Les cent premières pièces ont débarqué en décembre. Le 15 janvier arrive le deuxième chargement en provenance d’Arles. Devant l’entrée de service du Musée d’art et d’histoire, sur le boulevard Jaques-Dalcroze, un gros camion vide son ventre sur la chaussée. Il contient les objets les plus lourds et les plus encombrants, d’où la présence, sur un autre véhicule, d’une grue au bras articulé.



Sans autre forme de procès, l’engin se saisit d’un sarcophage, enlève dans les airs ses 2,5 tonnes de marbre et dépose la précieuse cargaison sur le balcon du bâtiment Camoletti. C’est par là que le cercueil antique fait une entrée théâtrale dans les salles Palatines, qui accueillent “César et le Rhône”. “Il a fallu vérifier la solidité du sol avant d’y installer des pièces si conséquentes”, précise Béatrice Blandin, conservatrice au MAH, qui assure le commissariat de cette exposition.

Transport et assurance

Mille détails pratiques doivent être affinés lorsqu’on monte une manifestation d’une telle envergure. Les questions de transport et d’assurance sont cruciales. Au prêteur des objets revient le droit de choisir le transporteur. Le coût du voyage est assumé par le musée qui emprunte les pièces, de même que les frais – très importants – d’assurance.

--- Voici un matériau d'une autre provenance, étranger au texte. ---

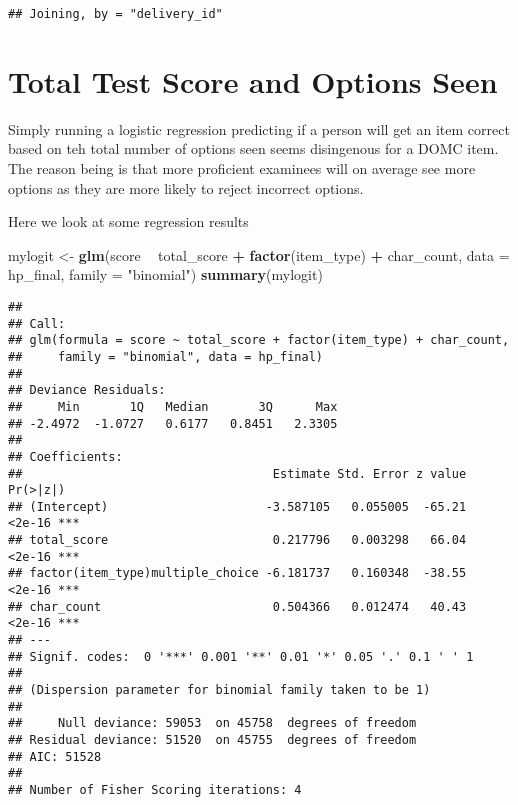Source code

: \documentclass[]{book}
\newenvironment{Shaded}{\begin{snugshade}}{\end{snugshade}}
\newcommand{\KeywordTok}[1]{\textcolor[rgb]{0.13,0.29,0.53}{\textbf{#1}}}
\newcommand{\DataTypeTok}[1]{\textcolor[rgb]{0.13,0.29,0.53}{#1}}
\newcommand{\StringTok}[1]{\textcolor[rgb]{0.31,0.60,0.02}{#1}}
\newcommand{\OperatorTok}[1]{\textcolor[rgb]{0.81,0.36,0.00}{\textbf{#1}}}
\newcommand{\NormalTok}[1]{#1}
\theoremstyle{definition}
\theoremstyle{definition}
\theoremstyle{definition}
\theoremstyle{remark}
\begin{document}
\begin{verbatim}
## Joining, by = "delivery_id"
\end{verbatim}

\begin{Shaded}
\end{Shaded}

\chapter{Total Test Score and Options
Seen}\label{total-test-score-and-options-seen}

Simply running a logistic regression predicting if a person will get an
item correct based on teh total number of options seen seems disingenous
for a DOMC item. The reason being is that more proficient examinees will
on average see more options as they are more likely to reject incorrect
options.

Here we look at some regression results

\begin{Shaded}
\begin{Highlighting}[]
\NormalTok{mylogit <-}\StringTok{ }\KeywordTok{glm}\NormalTok{(score }\OperatorTok{~}\StringTok{ }\NormalTok{total_score }\OperatorTok{+}\StringTok{ }\KeywordTok{factor}\NormalTok{(item_type) }\OperatorTok{+}\StringTok{ }\NormalTok{char_count, }\DataTypeTok{data =}\NormalTok{ hp_final, }\DataTypeTok{family =} \StringTok{"binomial"}\NormalTok{)}
\KeywordTok{summary}\NormalTok{(mylogit) }
\end{Highlighting}
\end{Shaded}

\begin{verbatim}
## 
## Call:
## glm(formula = score ~ total_score + factor(item_type) + char_count, 
##     family = "binomial", data = hp_final)
## 
## Deviance Residuals: 
##     Min       1Q   Median       3Q      Max  
## -2.4972  -1.0727   0.6177   0.8451   2.3305  
## 
## Coefficients:
##                                   Estimate Std. Error z value Pr(>|z|)    
## (Intercept)                      -3.587105   0.055005  -65.21   <2e-16 ***
## total_score                       0.217796   0.003298   66.04   <2e-16 ***
## factor(item_type)multiple_choice -6.181737   0.160348  -38.55   <2e-16 ***
## char_count                        0.504366   0.012474   40.43   <2e-16 ***
## ---
## Signif. codes:  0 '***' 0.001 '**' 0.01 '*' 0.05 '.' 0.1 ' ' 1
## 
## (Dispersion parameter for binomial family taken to be 1)
## 
##     Null deviance: 59053  on 45758  degrees of freedom
## Residual deviance: 51520  on 45755  degrees of freedom
## AIC: 51528
## 
## Number of Fisher Scoring iterations: 4
\end{verbatim}
\end{document}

Soizic Toussaint et Clémentine Millerat ont fait le voyage d’Arles avec les précieuses caisses, l’une en train, l’autre dans le camion en compagnie des objets. Mandatées par le Musée départemental Arles antique, elles sont à Genève pour plusieurs jours, tenues d’assister à l’ouverture de chaque caisse, au déballage de chaque pièce. Sous le bras de Soizic Toussaint, deux lourds classeurs contenant, pour chaque chose prêtée, un “constat d’état” avec photo et description.

Si les caisses contenant les antiquités en pierre peuvent être ouvertes illico, les autres doivent patienter vingt-quatre heures, le temps pour les objets de s’accoutumer à la température des salles du MAH. Certains n’ont jamais voyagé, d’autres sont montrés au public pour la première fois, comme cette roue de chariot à dix rayons, en bois, cerclée de fer. Elle vient d’être restaurée, à Grenoble, par le Commissariat à l’énergie atomique Arc-Nucléart.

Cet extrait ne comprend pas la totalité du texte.